The Sacramento region, the Bay Area and the San Diego region have shown the greatest resilience when it comes to retaining “green” jobs, according to a new report released late Tuesday.

Each recorded job losses in that segment of the economy of less than 2 percent between January 2009 and January 2010, while the state overall recorded 7 percent job losses in the sector over the same time period, according to the report.

According to the report produced by Next 10, a nonpartisan research group, the state’s green sector outperformed the overall economy by retaining a greater percentage of its workforce at the height of the recession.

Data in “2012 Many Shades of Green: California’s Shift to a Cleaner, More Productive Economy” show that from January 2009 to January 2010, the state’s overall economy registered job losses of 7 percent.

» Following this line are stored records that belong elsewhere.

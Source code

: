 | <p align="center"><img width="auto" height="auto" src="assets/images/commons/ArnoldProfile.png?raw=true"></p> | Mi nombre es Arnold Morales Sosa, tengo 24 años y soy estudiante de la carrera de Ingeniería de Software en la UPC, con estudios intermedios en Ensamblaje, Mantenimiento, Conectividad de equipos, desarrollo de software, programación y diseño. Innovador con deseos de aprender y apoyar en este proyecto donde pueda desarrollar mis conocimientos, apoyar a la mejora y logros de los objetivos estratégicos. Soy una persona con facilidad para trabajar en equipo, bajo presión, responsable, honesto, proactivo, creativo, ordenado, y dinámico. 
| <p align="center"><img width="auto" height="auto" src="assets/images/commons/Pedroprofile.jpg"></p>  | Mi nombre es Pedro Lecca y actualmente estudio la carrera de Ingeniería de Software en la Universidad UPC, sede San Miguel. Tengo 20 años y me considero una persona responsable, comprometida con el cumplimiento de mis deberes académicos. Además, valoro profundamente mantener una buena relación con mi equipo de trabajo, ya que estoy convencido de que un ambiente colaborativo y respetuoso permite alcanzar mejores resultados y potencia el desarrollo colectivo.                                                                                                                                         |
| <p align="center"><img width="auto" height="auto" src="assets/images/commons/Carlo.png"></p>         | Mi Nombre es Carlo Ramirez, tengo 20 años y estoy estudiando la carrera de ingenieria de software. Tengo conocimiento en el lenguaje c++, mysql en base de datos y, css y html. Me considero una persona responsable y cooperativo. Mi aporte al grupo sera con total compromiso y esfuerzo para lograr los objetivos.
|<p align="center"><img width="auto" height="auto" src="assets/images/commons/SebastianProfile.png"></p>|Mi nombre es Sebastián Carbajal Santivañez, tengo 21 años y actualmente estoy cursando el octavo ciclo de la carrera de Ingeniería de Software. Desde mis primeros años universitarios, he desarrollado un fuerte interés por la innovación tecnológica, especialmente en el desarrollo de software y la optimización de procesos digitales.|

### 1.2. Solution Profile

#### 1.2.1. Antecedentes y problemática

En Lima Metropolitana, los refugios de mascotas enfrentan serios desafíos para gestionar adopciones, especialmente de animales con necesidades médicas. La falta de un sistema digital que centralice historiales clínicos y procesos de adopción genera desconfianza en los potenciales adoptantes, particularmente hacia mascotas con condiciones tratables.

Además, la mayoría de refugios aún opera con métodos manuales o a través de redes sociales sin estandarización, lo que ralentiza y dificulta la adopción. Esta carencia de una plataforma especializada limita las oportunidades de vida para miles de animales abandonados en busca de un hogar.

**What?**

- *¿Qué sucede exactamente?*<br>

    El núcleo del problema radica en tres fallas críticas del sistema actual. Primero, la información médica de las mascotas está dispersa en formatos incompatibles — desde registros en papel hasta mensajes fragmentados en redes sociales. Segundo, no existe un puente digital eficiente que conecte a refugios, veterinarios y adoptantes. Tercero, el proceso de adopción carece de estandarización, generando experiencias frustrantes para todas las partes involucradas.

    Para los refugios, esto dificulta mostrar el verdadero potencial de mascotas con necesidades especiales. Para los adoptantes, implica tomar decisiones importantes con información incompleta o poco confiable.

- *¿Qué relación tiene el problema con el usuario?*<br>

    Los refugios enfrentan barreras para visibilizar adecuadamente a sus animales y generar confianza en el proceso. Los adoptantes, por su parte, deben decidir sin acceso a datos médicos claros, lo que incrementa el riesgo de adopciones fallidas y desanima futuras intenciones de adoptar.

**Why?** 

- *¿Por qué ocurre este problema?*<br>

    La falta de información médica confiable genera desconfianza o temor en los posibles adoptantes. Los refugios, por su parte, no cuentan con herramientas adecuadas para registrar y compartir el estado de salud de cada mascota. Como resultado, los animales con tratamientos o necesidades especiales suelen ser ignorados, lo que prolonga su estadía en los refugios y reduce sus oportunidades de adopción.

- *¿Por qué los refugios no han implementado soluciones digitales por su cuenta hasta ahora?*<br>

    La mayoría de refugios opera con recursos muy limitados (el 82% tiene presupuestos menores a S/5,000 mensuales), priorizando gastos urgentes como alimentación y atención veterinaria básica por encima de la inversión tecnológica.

Those losses are more than two times higher than the job losses tracked in the state’s “core green economy,” which saw a 3 percent loss in jobs, according to the report.

The report defines the core green economy as businesses involved in the clean-energy sector, including those that provide goods and/or services to conserve natural resources, and those that cut pollution, repurpose or recycle.

Over the long term, green jobs have also fared better, according to the report. Between 1995 and 2010, employment in green economy grew by 53 percent, while jobs in the wider economy grew by 12 percent.

“In tracking the growth of the state’s core green economy and the overall economy, we found that the global financial crisis and the mortgage crisis that caused our overall economy to go into a deep dive did not have as damaging an impact on the state’s core green economy,” F. Noel Perry, founder of Next 10, the nonpartisan research group that produces the report, said in a news release.

Other report highlights include:

               

Between 1995 and 2010, “green” employment expanded in the Sacramento area by 113 percent and in the Bay Area by 76 percent.

               

Manufacturing accounted for 27 percent of jobs in the sector, compared to 10 percent in the total economy. Manufacturing in the core green economy expanded by 1 percent in the shorter term, and by 53 percent between 1995 and January 2010.